6.NS.C.6b 6th Grade The Number System

The Coordinate Plane

Understand signs of numbers in ordered pairs as indicating locations in the four quadrants of the coordinate plane.

How to explain it

Students read the signs of an ordered pair to name the quadrant a point falls in, plot signed ordered pairs on the four-quadrant coordinate plane, and recognize that two points whose coordinates differ only in sign are reflections of each other across the x-axis, the y-axis, or both axes.

The anchor students hold onto: Signs name the quadrant: (+,+) = I, (−,+) = II, (−,−) = III, (+,−) = IV. Flip one sign → reflect across the axis that controls it.
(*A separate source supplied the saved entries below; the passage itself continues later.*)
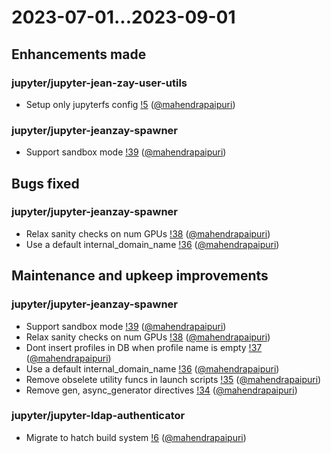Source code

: # 2023-07-01...2023-09-01


## Enhancements made

### jupyter/jupyter-jean-zay-user-utils

- Setup only jupyterfs config [!5](https://gitlab.com/idris-cnrs/jupyter/jupyter-jean-zay-user-utils/-/merge_requests/5) ([@mahendrapaipuri](https://gitlab.com/mahendrapaipuri))

### jupyter/jupyter-jeanzay-spawner

- Support sandbox mode [!39](https://gitlab.com/idris-cnrs/jupyter/jupyter-jeanzay-spawner/-/merge_requests/39) ([@mahendrapaipuri](https://gitlab.com/mahendrapaipuri))

## Bugs fixed

### jupyter/jupyter-jeanzay-spawner

- Relax sanity checks on num GPUs [!38](https://gitlab.com/idris-cnrs/jupyter/jupyter-jeanzay-spawner/-/merge_requests/38) ([@mahendrapaipuri](https://gitlab.com/mahendrapaipuri))
- Use a default internal_domain_name [!36](https://gitlab.com/idris-cnrs/jupyter/jupyter-jeanzay-spawner/-/merge_requests/36) ([@mahendrapaipuri](https://gitlab.com/mahendrapaipuri))

## Maintenance and upkeep improvements

### jupyter/jupyter-jeanzay-spawner

- Support sandbox mode [!39](https://gitlab.com/idris-cnrs/jupyter/jupyter-jeanzay-spawner/-/merge_requests/39) ([@mahendrapaipuri](https://gitlab.com/mahendrapaipuri))
- Relax sanity checks on num GPUs [!38](https://gitlab.com/idris-cnrs/jupyter/jupyter-jeanzay-spawner/-/merge_requests/38) ([@mahendrapaipuri](https://gitlab.com/mahendrapaipuri))
- Dont insert profiles in DB when profile name is empty [!37](https://gitlab.com/idris-cnrs/jupyter/jupyter-jeanzay-spawner/-/merge_requests/37) ([@mahendrapaipuri](https://gitlab.com/mahendrapaipuri))
- Use a default internal_domain_name [!36](https://gitlab.com/idris-cnrs/jupyter/jupyter-jeanzay-spawner/-/merge_requests/36) ([@mahendrapaipuri](https://gitlab.com/mahendrapaipuri))
- Remove obselete utility funcs in launch scripts [!35](https://gitlab.com/idris-cnrs/jupyter/jupyter-jeanzay-spawner/-/merge_requests/35) ([@mahendrapaipuri](https://gitlab.com/mahendrapaipuri))
- Remove gen, async_generator directives [!34](https://gitlab.com/idris-cnrs/jupyter/jupyter-jeanzay-spawner/-/merge_requests/34) ([@mahendrapaipuri](https://gitlab.com/mahendrapaipuri))

### jupyter/jupyter-ldap-authenticator

- Migrate to hatch build system [!6](https://gitlab.com/idris-cnrs/jupyter/jupyter-ldap-authenticator/-/merge_requests/6) ([@mahendrapaipuri](https://gitlab.com/mahendrapaipuri))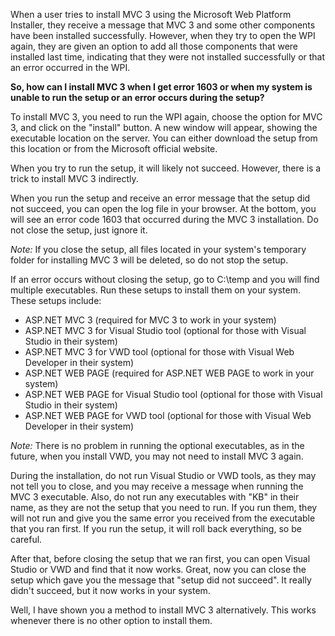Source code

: <p>When a user tries to install MVC 3 using the Microsoft Web Platform Installer, they receive a message that MVC 3 and some other components have been installed successfully. However, when they try to open the WPI again, they are given an option to add all those components that were installed last time, indicating that they were not installed successfully or that an error occurred in the WPI. </p>
<p><strong>So, how can I install MVC 3 when I get error 1603 or when my system is unable to run the setup or an error occurs during the setup?</strong></p>
<p>To install MVC 3, you need to run the WPI again, choose the option for MVC 3, and click on the "install" button. A new window will appear, showing the executable location on the server. You can either download the setup from this location or from the Microsoft official website. </p>
<p>When you try to run the setup, it will likely not succeed. However, there is a trick to install MVC 3 indirectly. </p>
<p>When you run the setup and receive an error message that the setup did not succeed, you can open the log file in your browser. At the bottom, you will see an error code 1603 that occurred during the MVC 3 installation. Do not close the setup, just ignore it. </p>
<p><em>Note:</em> If you close the setup, all files located in your system's temporary folder for installing MVC 3 will be deleted, so do not stop the setup. </p>
<p>If an error occurs without closing the setup, go to C:\temp and you will find multiple executables. Run these setups to install them on your system. These setups include:</p>
<ul>
  <li>ASP.NET MVC 3 (required for MVC 3 to work in your system)</li>
  <li>ASP.NET MVC 3 for Visual Studio tool (optional for those with Visual Studio in their system)</li>
  <li>ASP.NET MVC 3 for VWD tool (optional for those with Visual Web Developer in their system)</li>
  <li>ASP.NET WEB PAGE (required for ASP.NET WEB PAGE to work in your system)</li>
  <li>ASP.NET WEB PAGE for Visual Studio tool (optional for those with Visual Studio in their system)</li>
  <li>ASP.NET WEB PAGE for VWD tool (optional for those with Visual Web Developer in their system)</li>
</ul>
<p><em>Note:</em> There is no problem in running the optional executables, as in the future, when you install VWD, you may not need to install MVC 3 again. </p>
<p>During the installation, do not run Visual Studio or VWD tools, as they may not tell you to close, and you may receive a message when running the MVC 3 executable. Also, do not run any executables with "KB" in their name, as they are not the setup that you need to run. If you run them, they will not run and give you the same error you received from the executable that you ran first. If you run the setup, it will roll back everything, so be careful. </p>
<p>After that, before closing the setup that we ran first, you can open Visual Studio or VWD and find that it now works. Great, now you can close the setup which gave you the message that "setup did not succeed". It really didn't succeed, but it now works in your system.</p>

<p>Well, I have shown you a method to install MVC 3 alternatively. This works whenever there is no other option to install them.</p>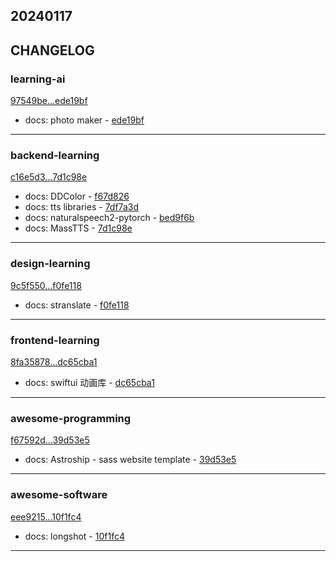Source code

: ## 20240117

## CHANGELOG

### learning-ai

[97549be...ede19bf](https://github.com/zhbhun/learning-ai/compare/97549be...ede19bf)

* docs: photo maker - [ede19bf](https://github.com/zhbhun/learning-ai/commit/ede19bfc312acbc92aad605c3812256bd242c4fb)

---

### backend-learning

[c16e5d3...7d1c98e](https://github.com/zhbhun/backend-learning/compare/c16e5d3...7d1c98e)

* docs: DDColor - [f67d826](https://github.com/zhbhun/backend-learning/commit/f67d826aaa2dfc21cd1b9c559609c11b7f6b24c7)
* docs: tts libraries - [7df7a3d](https://github.com/zhbhun/backend-learning/commit/7df7a3d0646ffae919034341b95f6c088416c1eb)
* docs: naturalspeech2-pytorch - [bed9f6b](https://github.com/zhbhun/backend-learning/commit/bed9f6b4eefe3e9623fe311ee86289abda8c16aa)
* docs: MassTTS - [7d1c98e](https://github.com/zhbhun/backend-learning/commit/7d1c98e5b884563e7368826f49ca336fdaa55f8e)

---

### design-learning

[9c5f550...f0fe118](https://github.com/zhbhun/design-learning/compare/9c5f550...f0fe118)

* docs: stranslate - [f0fe118](https://github.com/zhbhun/design-learning/commit/f0fe1186c7b0e51e35becd28b5430bd25e1fa133)

---

### frontend-learning

[8fa35878...dc65cba1](https://github.com/zhbhun/frontend-learning/compare/8fa35878...dc65cba1)

* docs: swiftui 动画库 - [dc65cba1](https://github.com/zhbhun/frontend-learning/commit/dc65cba12d075cd4f6fc482efd2af60733b19413)

---

### awesome-programming

[f67592d...39d53e5](https://github.com/zhbhun/awesome-programming/compare/f67592d...39d53e5)

* docs: Astroship - sass website template - [39d53e5](https://github.com/zhbhun/awesome-programming/commit/39d53e583e55e5cebd566db8e7725d4b20722346)

---

### awesome-software

[eee9215...10f1fc4](https://github.com/zhbhun/awesome-software/compare/eee9215...10f1fc4)

* docs: longshot - [10f1fc4](https://github.com/zhbhun/awesome-software/commit/10f1fc4efc2ef2069582d27e9e24e6751186872e)

---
Naming quadrants and reflecting across axes prepares students for coordinate-plane distances (6.NS.C.8), polygon vertices (6.G.A.3), and four-quadrant graphing throughout grades 7–8.

Worked examples

Example 1
Which quadrant holds (−3, 5)?
Step 1x = −3 (negative), y = 5 (positive)
Step 2Signs: (−, +)
Step 3Match to quadrant map → Quadrant II
AnswerQuadrant II
Example 2
Reflect (4, 2) across x-axis.
Step 1Reflecting over x-axis flips the sign of y
Step 2(4, 2): keep x = 4; flip y: 2 → −2
Step 3Image = (4, −2)
Answer(4, −2)

Common mistakes

What students write Reading (x, y) as (y, x) — placing the point at the reversed location
The fix x is always first: move horizontally (left/right) for x, then vertically (up/down) for y.
Try this A student reflected (−3, 6) across the y-axis and wrote (−3, −6) as the image. The student flipped the sign of y instead of x. Find the correct image and explain the error.
What students write Thinking any point with negative coordinates is in Quadrant III
The fix The quadrant depends on BOTH signs: (−, +) → Quadrant II; (−, −) → Quadrant III.

Teacher tip

Head off the two predictable errors before they happen. First: x is always first: move horizontally (left/right) for x, then vertically (up/down) for y. Second: The quadrant depends on BOTH signs: (−, +) → Quadrant II; (−, −) → Quadrant III.